I'm probably the exception, but I thought that the weakest part of The Social Network was the dialog. With the exception of Andrew Garfield's Eduardo Savarin and Rashida Jones's lawyer, everyone sounded the same. I chalked that up to their otherness - Jones appeared in framing scenes rather than the main story, and Garfield's natural accent is English rather than American. Whatever the reason, this distinctiveness made me find Savarin more sympathetic than the rest of the young men involved in the founding of Facebook.
Savarin does not come across quite as well in the source material. He was Ben Mezrich's main source for The Accidental Billionaires, and serves as the narrator as well. Saverin met Mark Zuckerberg at a fraternity event and they bonded over the pathetic nature of the party. A few months later Zuckerberg created The Facebook - a database combining photo databases from the Harvard dorms, crashed the university's system, and altered how we keep in touch. He's the brains - Savarin is the money.
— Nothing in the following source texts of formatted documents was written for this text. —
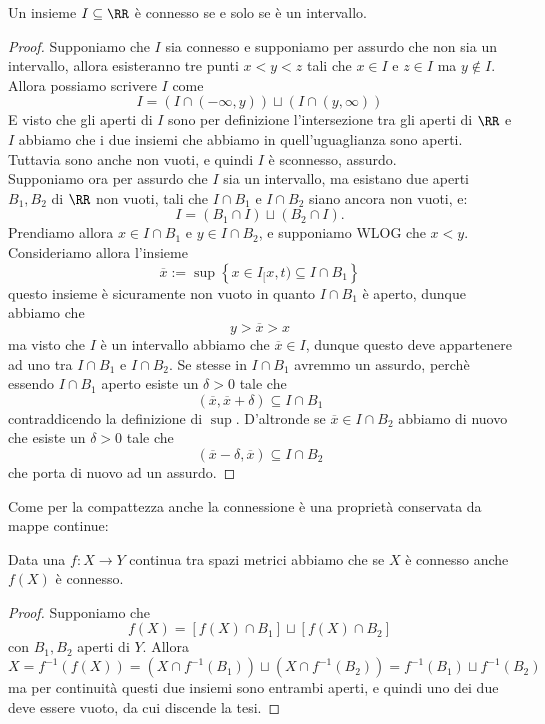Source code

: \documentclass[11pt]{scrartcl}
\begin{document}
	\begin{proposition}
		Un insieme $I\subseteq \RR$ è connesso se e solo se è un intervallo.
	\end{proposition}
	\begin{proof}
		Supponiamo che $I$ sia connesso e supponiamo per assurdo che non sia un intervallo, allora esisteranno tre punti $x<y<z$ tali che $x\in I$ e $z\in I$ ma $y\not\in I$. Allora possiamo scrivere $I$ come
		$$I=\left(I\cap \left(-\infty,y\right)\right)\sqcup \left(I\cap \left(y,\infty\right)\right)$$
		E visto che gli aperti di $I$ sono per definizione l'intersezione tra gli aperti di $\RR$ e $I$ abbiamo che i due insiemi che abbiamo in quell'uguaglianza sono aperti. Tuttavia sono anche non vuoti, e quindi $I$ è sconnesso, assurdo. \\
		Supponiamo ora per assurdo che $I$ sia un intervallo, ma esistano due aperti $B_1,B_2$ di $\RR$ non vuoti, tali che $I\cap B_1$ e $I\cap B_2$ siano ancora non vuoti, e:
		$$I=\left(B_1\cap I\right)\sqcup\left(B_2\cap I\right).$$
		Prendiamo allora $x\in I\cap B_1$ e $y\in I\cap B_2$, e supponiamo WLOG che $x<y$. Consideriamo allora l'insieme
		$$\overline{x}:=\sup\left\{x\in I_[x,t)\subseteq I\cap B_1\right\}$$
		questo insieme è sicuramente non vuoto in quanto $I\cap B_1$ è aperto, dunque abbiamo che
		$$y>\overline{x}>x$$
		ma visto che $I$ è un intervallo abbiamo che $\overline{x}\in I$, dunque questo deve appartenere ad uno tra $I\cap B_1$ e $I\cap B_2$. Se stesse in $I\cap B_1$ avremmo un assurdo, perchè essendo $I\cap B_1$ aperto esiste un $\delta>0$ tale che
		$$(\overline{x},\overline{x}+\delta)\subseteq I\cap B_1$$
		contraddicendo la definizione di $\sup$. D'altronde se $\overline{x}\in I\cap B_2 $ abbiamo di nuovo che esiste un $\delta>0$ tale che
		$$\left(\overline{x}-\delta,\overline{x}\right)\subseteq I\cap B_2$$
		che porta di nuovo ad un assurdo.
	\end{proof}
	Come per la compattezza anche la connessione è una proprietà conservata da mappe continue:
	\begin{theorem}
		Data una $f:X\to Y$ continua tra spazi metrici abbiamo che se $X$ è connesso anche $f(X)$ è connesso.
	\end{theorem}
	\begin{proof}
		Supponiamo che 
		$$f(X)=\left[f(X)\cap B_1\right]\sqcup \left[f(X)\cap B_2\right]$$
		con $B_1,B_2$ aperti di $Y$. Allora
		$$X=f^{-1}(f(X))=\left( X\cap f^{-1}(B_1)\right)\sqcup \left(X\cap f^{-1}(B_2)\right)=f^{-1}(B_1)\sqcup f^{-1}(B_2)$$
		ma per continuità questi due insiemi sono entrambi aperti, e quindi uno dei due deve essere vuoto, da cui discende la tesi.
	\end{proof}
\end{document}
An econ major who'd used a weather algorithm to make hundreds of thousands of dollars on the commodes market, he's not really up on the technical aspects of Facebook, but he has the cash to bankroll the startup and the business savvy to start the legal battle against the Winklevoss twins who'd asked Zuckerberg to develop a similar database for them.
That division of labor seemed to work until the semester ended and they ended up on opposite coasts. Savarin had an internship in New York, and even though he gave it up before lunch on his first day, he remained there, soliciting investors. Zuckerberg took the company to Silicon Valley, where he met Napster founder Sean Parker and immersed himself in programming, with breaks for raucous parties and occasional meetings with angel investors. Saverin felt squeezed out, withdrew his funding, and another lawsuit began.
The Accidental Billionaires is largely a synthesis of he said/he said transcripts. Mezerich examined court filings and interviewed some of the participants - but not Mark Zuckerberg. Perhaps this is why Zuckerberg appears more sympathetic than his compatriots. He's a cypher, but at least he's not a jerk. Saverin talks about him, but never seems to know what is (former) friend actually thinks, and compared to Saverin's social-climbing, money-hungry insecurity and the Winklevoss twins' entitled arrogance, the almost personality-free programmer wins Mr. Congeniality by default. He's a geek, but unlike the thin-skinned Olympic athletes and the socially awkward financier, he's comfortable with who he is.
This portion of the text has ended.